Each line of the data must reappear exactly in your answer, with no images included.

■ Dataset entries
____
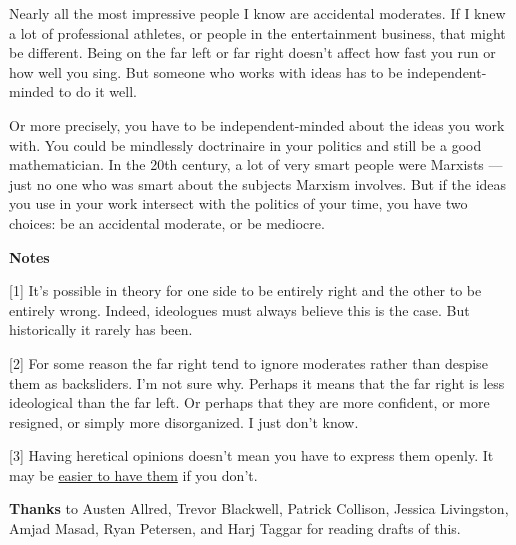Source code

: Nearly all the most impressive people I know are accidental moderates.
If I knew a lot of professional athletes, or people in the entertainment
business, that might be different. Being on the far left or far right
doesn't affect how fast you run or how well you sing. But someone who
works with ideas has to be independent-minded to do it well.

Or more precisely, you have to be independent-minded about the ideas you
work with. You could be mindlessly doctrinaire in your politics and
still be a good mathematician. In the 20th century, a lot of very smart
people were Marxists --- just no one who was smart about the subjects
Marxism involves. But if the ideas you use in your work intersect with
the politics of your time, you have two choices: be an accidental
moderate, or be mediocre.

\textbf{Notes}

{[}1{]} It's possible in theory for one side to be entirely right and
the other to be entirely wrong. Indeed, ideologues must always believe
this is the case. But historically it rarely has been.

{[}2{]} For some reason the far right tend to ignore moderates rather
than despise them as backsliders. I'm not sure why. Perhaps it means
that the far right is less ideological than the far left. Or perhaps
that they are more confident, or more resigned, or simply more
disorganized. I just don't know.

{[}3{]} Having heretical opinions doesn't mean you have to express them
openly. It may be \href{say.html}{easier to have them} if you don't.

\textbf{Thanks} to Austen Allred, Trevor Blackwell, Patrick Collison,
Jessica Livingston, Amjad Masad, Ryan Petersen, and Harj Taggar for
reading drafts of this.
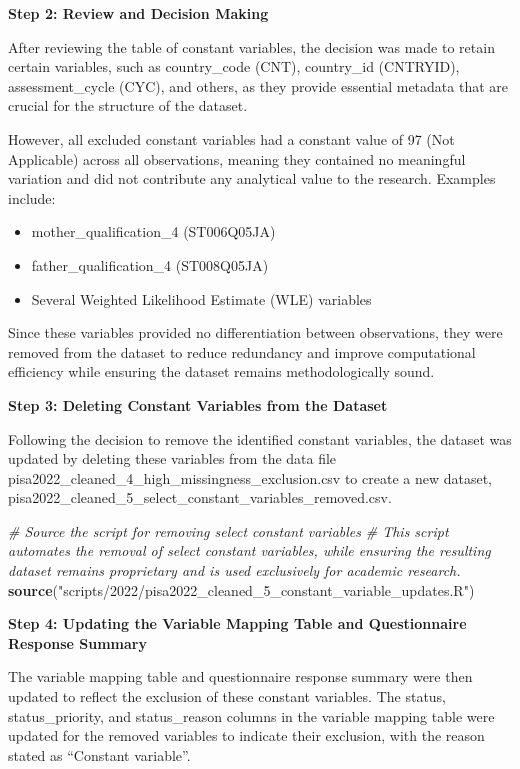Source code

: \documentclass[
]{article}
\newenvironment{Shaded}{\begin{snugshade}}{\end{snugshade}}
\newcommand{\CommentTok}[1]{\textcolor[rgb]{0.56,0.35,0.01}{\textit{#1}}}
\newcommand{\FunctionTok}[1]{\textcolor[rgb]{0.13,0.29,0.53}{\textbf{#1}}}
\newcommand{\NormalTok}[1]{#1}
\newcommand{\StringTok}[1]{\textcolor[rgb]{0.31,0.60,0.02}{#1}}
\begin{document}
\textbf{Step 2: Review and Decision Making}

After reviewing the table of constant variables, the decision was made
to retain certain variables, such as country\_code (CNT), country\_id
(CNTRYID), assessment\_cycle (CYC), and others, as they provide
essential metadata that are crucial for the structure of the dataset.

However, all excluded constant variables had a constant value of 97 (Not
Applicable) across all observations, meaning they contained no
meaningful variation and did not contribute any analytical value to the
research. Examples include:

\begin{itemize}
\item
  mother\_qualification\_4 (ST006Q05JA)
\item
  father\_qualification\_4 (ST008Q05JA)
\item
  Several Weighted Likelihood Estimate (WLE) variables
\end{itemize}

Since these variables provided no differentiation between observations,
they were removed from the dataset to reduce redundancy and improve
computational efficiency while ensuring the dataset remains
methodologically sound.

\textbf{Step 3: Deleting Constant Variables from the Dataset}

Following the decision to remove the identified constant variables, the
dataset was updated by deleting these variables from the data file
pisa2022\_cleaned\_4\_high\_missingness\_exclusion.csv to create a new
dataset, pisa2022\_cleaned\_5\_select\_constant\_variables\_removed.csv.

\begin{Shaded}
\begin{Highlighting}[]
\CommentTok{\# Source the script for removing select constant variables}
\CommentTok{\# This script automates the removal of select constant variables, while ensuring the resulting dataset remains proprietary and is used exclusively for academic research.}
\FunctionTok{source}\NormalTok{(}\StringTok{"scripts/2022/pisa2022\_cleaned\_5\_constant\_variable\_updates.R"}\NormalTok{)}
\end{Highlighting}
\end{Shaded}

\textbf{Step 4: Updating the Variable Mapping Table and Questionnaire
Response Summary}

The variable mapping table and questionnaire response summary were then
updated to reflect the exclusion of these constant variables. The
status, status\_priority, and status\_reason columns in the variable
mapping table were updated for the removed variables to indicate their
exclusion, with the reason stated as ``Constant variable''.
\end{document}
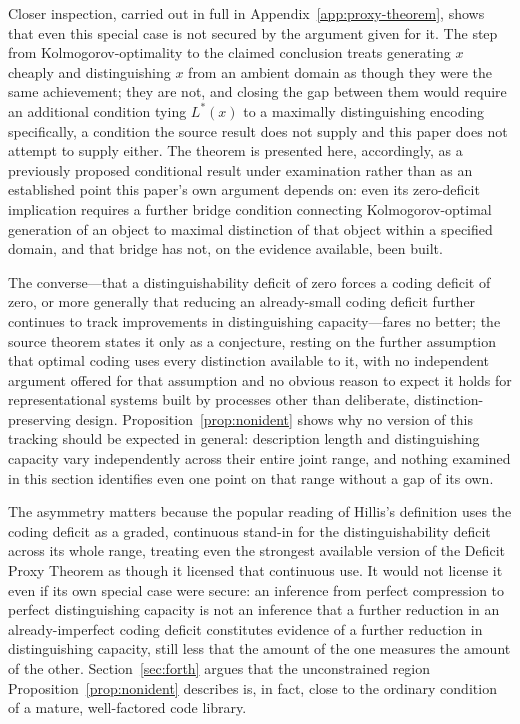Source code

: \documentclass[11pt]{article}
\theoremstyle{plain}
\begin{document}
Closer inspection, carried out in full in Appendix~\ref{app:proxy-theorem}, shows that even this special case is not secured by the argument given for it. The step from Kolmogorov-optimality to the claimed conclusion treats generating $x$ cheaply and distinguishing $x$ from an ambient domain as though they were the same achievement; they are not, and closing the gap between them would require an additional condition tying $L^*(x)$ to a maximally distinguishing encoding specifically, a condition the source result does not supply and this paper does not attempt to supply either. The theorem is presented here, accordingly, as a previously proposed conditional result under examination rather than as an established point this paper's own argument depends on: even its zero-deficit implication requires a further bridge condition connecting Kolmogorov-optimal generation of an object to maximal distinction of that object within a specified domain, and that bridge has not, on the evidence available, been built.

The converse---that a distinguishability deficit of zero forces a coding deficit of zero, or more generally that reducing an already-small coding deficit further continues to track improvements in distinguishing capacity---fares no better; the source theorem states it only as a conjecture, resting on the further assumption that optimal coding uses every distinction available to it, with no independent argument offered for that assumption and no obvious reason to expect it holds for representational systems built by processes other than deliberate, distinction-preserving design. Proposition~\ref{prop:nonident} shows why no version of this tracking should be expected in general: description length and distinguishing capacity vary independently across their entire joint range, and nothing examined in this section identifies even one point on that range without a gap of its own.

The asymmetry matters because the popular reading of Hillis's definition uses the coding deficit as a graded, continuous stand-in for the distinguishability deficit across its whole range, treating even the strongest available version of the Deficit Proxy Theorem as though it licensed that continuous use. It would not license it even if its own special case were secure: an inference from perfect compression to perfect distinguishing capacity is not an inference that a further reduction in an already-imperfect coding deficit constitutes evidence of a further reduction in distinguishing capacity, still less that the amount of the one measures the amount of the other. Section~\ref{sec:forth} argues that the unconstrained region Proposition~\ref{prop:nonident} describes is, in fact, close to the ordinary condition of a mature, well-factored code library.
\end{document}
____
■ RESULT OF THIS TASK
Source code

: Nearly all the most impressive people I know are accidental moderates.
If I knew a lot of professional athletes, or people in the entertainment
business, that might be different. Being on the far left or far right
doesn't affect how fast you run or how well you sing. But someone who
works with ideas has to be independent-minded to do it well.

Or more precisely, you have to be independent-minded about the ideas you
work with. You could be mindlessly doctrinaire in your politics and
still be a good mathematician. In the 20th century, a lot of very smart
people were Marxists --- just no one who was smart about the subjects
Marxism involves. But if the ideas you use in your work intersect with
the politics of your time, you have two choices: be an accidental
moderate, or be mediocre.

\textbf{Notes}

{[}1{]} It's possible in theory for one side to be entirely right and
the other to be entirely wrong. Indeed, ideologues must always believe
this is the case. But historically it rarely has been.

{[}2{]} For some reason the far right tend to ignore moderates rather
than despise them as backsliders. I'm not sure why. Perhaps it means
that the far right is less ideological than the far left. Or perhaps
that they are more confident, or more resigned, or simply more
disorganized. I just don't know.

{[}3{]} Having heretical opinions doesn't mean you have to express them
openly. It may be \href{say.html}{easier to have them} if you don't.

\textbf{Thanks} to Austen Allred, Trevor Blackwell, Patrick Collison,
Jessica Livingston, Amjad Masad, Ryan Petersen, and Harj Taggar for
reading drafts of this.
Source code

: \documentclass[
]{article}
\newenvironment{Shaded}{\begin{snugshade}}{\end{snugshade}}
\newcommand{\CommentTok}[1]{\textcolor[rgb]{0.56,0.35,0.01}{\textit{#1}}}
\newcommand{\FunctionTok}[1]{\textcolor[rgb]{0.13,0.29,0.53}{\textbf{#1}}}
\newcommand{\NormalTok}[1]{#1}
\newcommand{\StringTok}[1]{\textcolor[rgb]{0.31,0.60,0.02}{#1}}
\begin{document}
\textbf{Step 2: Review and Decision Making}

After reviewing the table of constant variables, the decision was made
to retain certain variables, such as country\_code (CNT), country\_id
(CNTRYID), assessment\_cycle (CYC), and others, as they provide
essential metadata that are crucial for the structure of the dataset.

However, all excluded constant variables had a constant value of 97 (Not
Applicable) across all observations, meaning they contained no
meaningful variation and did not contribute any analytical value to the
research. Examples include:

\begin{itemize}
\item
  mother\_qualification\_4 (ST006Q05JA)
\item
  father\_qualification\_4 (ST008Q05JA)
\item
  Several Weighted Likelihood Estimate (WLE) variables
\end{itemize}

Since these variables provided no differentiation between observations,
they were removed from the dataset to reduce redundancy and improve
computational efficiency while ensuring the dataset remains
methodologically sound.

\textbf{Step 3: Deleting Constant Variables from the Dataset}

Following the decision to remove the identified constant variables, the
dataset was updated by deleting these variables from the data file
pisa2022\_cleaned\_4\_high\_missingness\_exclusion.csv to create a new
dataset, pisa2022\_cleaned\_5\_select\_constant\_variables\_removed.csv.

\begin{Shaded}
\begin{Highlighting}[]
\CommentTok{\# Source the script for removing select constant variables}
\CommentTok{\# This script automates the removal of select constant variables, while ensuring the resulting dataset remains proprietary and is used exclusively for academic research.}
\FunctionTok{source}\NormalTok{(}\StringTok{"scripts/2022/pisa2022\_cleaned\_5\_constant\_variable\_updates.R"}\NormalTok{)}
\end{Highlighting}
\end{Shaded}

\textbf{Step 4: Updating the Variable Mapping Table and Questionnaire
Response Summary}

The variable mapping table and questionnaire response summary were then
updated to reflect the exclusion of these constant variables. The
status, status\_priority, and status\_reason columns in the variable
mapping table were updated for the removed variables to indicate their
exclusion, with the reason stated as ``Constant variable''.
\end{document}
Source code

: \documentclass[11pt]{article}
\theoremstyle{plain}
\begin{document}
Closer inspection, carried out in full in Appendix~\ref{app:proxy-theorem}, shows that even this special case is not secured by the argument given for it. The step from Kolmogorov-optimality to the claimed conclusion treats generating $x$ cheaply and distinguishing $x$ from an ambient domain as though they were the same achievement; they are not, and closing the gap between them would require an additional condition tying $L^*(x)$ to a maximally distinguishing encoding specifically, a condition the source result does not supply and this paper does not attempt to supply either. The theorem is presented here, accordingly, as a previously proposed conditional result under examination rather than as an established point this paper's own argument depends on: even its zero-deficit implication requires a further bridge condition connecting Kolmogorov-optimal generation of an object to maximal distinction of that object within a specified domain, and that bridge has not, on the evidence available, been built.

The converse---that a distinguishability deficit of zero forces a coding deficit of zero, or more generally that reducing an already-small coding deficit further continues to track improvements in distinguishing capacity---fares no better; the source theorem states it only as a conjecture, resting on the further assumption that optimal coding uses every distinction available to it, with no independent argument offered for that assumption and no obvious reason to expect it holds for representational systems built by processes other than deliberate, distinction-preserving design. Proposition~\ref{prop:nonident} shows why no version of this tracking should be expected in general: description length and distinguishing capacity vary independently across their entire joint range, and nothing examined in this section identifies even one point on that range without a gap of its own.

The asymmetry matters because the popular reading of Hillis's definition uses the coding deficit as a graded, continuous stand-in for the distinguishability deficit across its whole range, treating even the strongest available version of the Deficit Proxy Theorem as though it licensed that continuous use. It would not license it even if its own special case were secure: an inference from perfect compression to perfect distinguishing capacity is not an inference that a further reduction in an already-imperfect coding deficit constitutes evidence of a further reduction in distinguishing capacity, still less that the amount of the one measures the amount of the other. Section~\ref{sec:forth} argues that the unconstrained region Proposition~\ref{prop:nonident} describes is, in fact, close to the ordinary condition of a mature, well-factored code library.
\end{document}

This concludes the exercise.